+++ RECORDS FOR THIS EXERCISE +++

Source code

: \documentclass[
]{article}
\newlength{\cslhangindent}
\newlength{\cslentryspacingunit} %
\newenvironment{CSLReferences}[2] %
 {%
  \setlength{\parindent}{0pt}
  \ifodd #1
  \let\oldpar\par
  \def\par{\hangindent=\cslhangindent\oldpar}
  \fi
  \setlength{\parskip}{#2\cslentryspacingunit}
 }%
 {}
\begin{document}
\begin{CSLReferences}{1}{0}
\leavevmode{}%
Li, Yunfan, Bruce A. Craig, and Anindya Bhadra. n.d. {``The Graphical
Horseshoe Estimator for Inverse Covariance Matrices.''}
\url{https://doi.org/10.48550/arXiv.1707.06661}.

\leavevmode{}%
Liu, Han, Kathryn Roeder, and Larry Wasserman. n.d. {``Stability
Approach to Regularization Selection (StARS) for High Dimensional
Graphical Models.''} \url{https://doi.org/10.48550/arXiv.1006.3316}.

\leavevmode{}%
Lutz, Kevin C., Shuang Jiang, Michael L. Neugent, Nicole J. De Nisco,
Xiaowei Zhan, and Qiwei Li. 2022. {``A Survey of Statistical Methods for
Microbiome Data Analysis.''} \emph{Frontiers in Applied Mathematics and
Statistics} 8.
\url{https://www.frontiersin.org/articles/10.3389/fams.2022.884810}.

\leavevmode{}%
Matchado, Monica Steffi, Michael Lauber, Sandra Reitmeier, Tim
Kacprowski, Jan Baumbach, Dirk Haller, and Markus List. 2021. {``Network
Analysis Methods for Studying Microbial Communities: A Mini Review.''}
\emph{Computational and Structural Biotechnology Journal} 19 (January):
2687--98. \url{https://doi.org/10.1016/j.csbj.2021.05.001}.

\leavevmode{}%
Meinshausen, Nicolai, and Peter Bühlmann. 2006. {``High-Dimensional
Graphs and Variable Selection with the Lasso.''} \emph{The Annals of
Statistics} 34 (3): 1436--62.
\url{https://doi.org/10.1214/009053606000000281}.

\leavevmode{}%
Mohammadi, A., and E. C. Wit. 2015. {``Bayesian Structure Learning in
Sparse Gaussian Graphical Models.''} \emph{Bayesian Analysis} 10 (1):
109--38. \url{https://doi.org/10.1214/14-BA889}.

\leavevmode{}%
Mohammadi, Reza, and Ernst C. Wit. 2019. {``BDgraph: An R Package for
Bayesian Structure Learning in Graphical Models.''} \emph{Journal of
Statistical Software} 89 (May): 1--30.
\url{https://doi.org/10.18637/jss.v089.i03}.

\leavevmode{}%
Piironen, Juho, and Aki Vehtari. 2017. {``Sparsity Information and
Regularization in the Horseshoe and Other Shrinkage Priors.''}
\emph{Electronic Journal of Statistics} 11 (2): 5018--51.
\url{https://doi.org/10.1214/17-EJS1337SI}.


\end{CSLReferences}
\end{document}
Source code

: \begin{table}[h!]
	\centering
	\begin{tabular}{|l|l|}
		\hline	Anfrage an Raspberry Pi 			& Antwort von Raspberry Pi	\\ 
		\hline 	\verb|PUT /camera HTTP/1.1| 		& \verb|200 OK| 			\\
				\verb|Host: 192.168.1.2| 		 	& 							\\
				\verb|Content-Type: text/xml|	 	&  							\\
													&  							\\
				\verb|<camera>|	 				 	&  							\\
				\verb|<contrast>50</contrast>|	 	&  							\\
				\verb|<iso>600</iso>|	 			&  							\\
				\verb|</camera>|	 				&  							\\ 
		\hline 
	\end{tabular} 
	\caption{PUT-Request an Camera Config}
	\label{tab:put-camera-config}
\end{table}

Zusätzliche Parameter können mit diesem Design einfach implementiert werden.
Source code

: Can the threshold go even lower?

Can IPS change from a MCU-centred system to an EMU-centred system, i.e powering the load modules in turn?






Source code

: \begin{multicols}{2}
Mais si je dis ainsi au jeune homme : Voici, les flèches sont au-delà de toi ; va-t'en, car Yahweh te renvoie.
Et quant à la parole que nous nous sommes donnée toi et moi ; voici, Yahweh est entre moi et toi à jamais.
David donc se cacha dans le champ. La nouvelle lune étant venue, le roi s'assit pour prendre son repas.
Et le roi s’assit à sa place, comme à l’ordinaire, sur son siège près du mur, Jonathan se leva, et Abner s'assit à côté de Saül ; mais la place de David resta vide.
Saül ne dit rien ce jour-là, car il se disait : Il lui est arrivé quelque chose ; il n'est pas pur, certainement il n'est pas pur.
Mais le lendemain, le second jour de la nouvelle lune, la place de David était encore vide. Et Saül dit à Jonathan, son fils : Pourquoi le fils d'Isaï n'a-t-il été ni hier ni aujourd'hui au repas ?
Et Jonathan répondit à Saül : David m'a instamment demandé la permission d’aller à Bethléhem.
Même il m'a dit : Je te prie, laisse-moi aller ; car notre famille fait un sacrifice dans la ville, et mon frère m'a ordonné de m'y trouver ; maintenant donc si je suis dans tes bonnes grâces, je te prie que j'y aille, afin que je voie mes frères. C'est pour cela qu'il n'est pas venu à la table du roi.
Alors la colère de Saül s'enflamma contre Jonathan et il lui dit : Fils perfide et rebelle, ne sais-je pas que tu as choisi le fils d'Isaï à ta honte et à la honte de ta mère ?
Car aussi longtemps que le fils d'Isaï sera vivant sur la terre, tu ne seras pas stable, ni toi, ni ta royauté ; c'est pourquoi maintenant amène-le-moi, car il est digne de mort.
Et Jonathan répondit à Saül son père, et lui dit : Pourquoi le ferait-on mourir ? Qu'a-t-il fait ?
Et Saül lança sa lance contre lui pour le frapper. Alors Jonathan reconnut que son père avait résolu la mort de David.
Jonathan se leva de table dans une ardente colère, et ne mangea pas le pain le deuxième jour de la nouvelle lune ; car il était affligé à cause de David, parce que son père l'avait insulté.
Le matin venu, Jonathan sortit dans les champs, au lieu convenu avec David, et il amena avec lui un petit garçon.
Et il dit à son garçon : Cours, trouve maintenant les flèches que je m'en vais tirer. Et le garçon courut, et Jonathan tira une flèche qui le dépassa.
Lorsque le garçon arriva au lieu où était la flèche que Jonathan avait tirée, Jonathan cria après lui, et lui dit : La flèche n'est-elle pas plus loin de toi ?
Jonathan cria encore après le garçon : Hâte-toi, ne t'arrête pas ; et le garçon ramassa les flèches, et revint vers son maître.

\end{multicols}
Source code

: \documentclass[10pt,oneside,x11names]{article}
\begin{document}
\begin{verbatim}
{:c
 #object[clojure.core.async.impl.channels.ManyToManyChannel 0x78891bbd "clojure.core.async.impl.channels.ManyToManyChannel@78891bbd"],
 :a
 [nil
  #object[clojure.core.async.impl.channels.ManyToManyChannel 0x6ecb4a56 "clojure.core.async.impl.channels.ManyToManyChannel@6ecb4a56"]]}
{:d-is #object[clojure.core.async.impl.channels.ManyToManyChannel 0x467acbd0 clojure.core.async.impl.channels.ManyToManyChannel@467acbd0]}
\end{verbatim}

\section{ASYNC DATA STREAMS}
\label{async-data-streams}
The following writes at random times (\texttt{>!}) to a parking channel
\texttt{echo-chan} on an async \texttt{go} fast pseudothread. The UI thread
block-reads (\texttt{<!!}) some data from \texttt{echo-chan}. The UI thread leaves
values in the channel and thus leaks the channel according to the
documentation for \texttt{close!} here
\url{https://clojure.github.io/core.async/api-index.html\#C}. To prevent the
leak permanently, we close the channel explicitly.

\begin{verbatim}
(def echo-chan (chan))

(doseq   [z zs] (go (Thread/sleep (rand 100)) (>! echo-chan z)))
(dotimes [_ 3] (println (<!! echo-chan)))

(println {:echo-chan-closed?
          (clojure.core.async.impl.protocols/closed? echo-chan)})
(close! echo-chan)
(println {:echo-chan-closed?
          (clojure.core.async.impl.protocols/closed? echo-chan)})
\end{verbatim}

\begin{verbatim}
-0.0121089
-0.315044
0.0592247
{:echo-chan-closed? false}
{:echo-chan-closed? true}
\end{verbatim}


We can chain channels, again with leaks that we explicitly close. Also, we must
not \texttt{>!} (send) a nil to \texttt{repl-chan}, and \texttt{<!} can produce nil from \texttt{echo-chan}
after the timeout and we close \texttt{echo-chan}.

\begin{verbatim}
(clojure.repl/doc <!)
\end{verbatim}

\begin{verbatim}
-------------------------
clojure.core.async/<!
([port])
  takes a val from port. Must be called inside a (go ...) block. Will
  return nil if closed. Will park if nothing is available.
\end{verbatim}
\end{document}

+++

- WHAT YOU WILL DO: Retype, exactly and in full, the lines above from the one containing "Jonathan se leva de" through the one containing "Et il dit à".

- EXERCISE OUTPUT:
Jonathan se leva de table dans une ardente colère, et ne mangea pas le pain le deuxième jour de la nouvelle lune ; car il était affligé à cause de David, parce que son père l'avait insulté.
Le matin venu, Jonathan sortit dans les champs, au lieu convenu avec David, et il amena avec lui un petit garçon.
Et il dit à son garçon : Cours, trouve maintenant les flèches que je m'en vais tirer. Et le garçon courut, et Jonathan tira une flèche qui le dépassa.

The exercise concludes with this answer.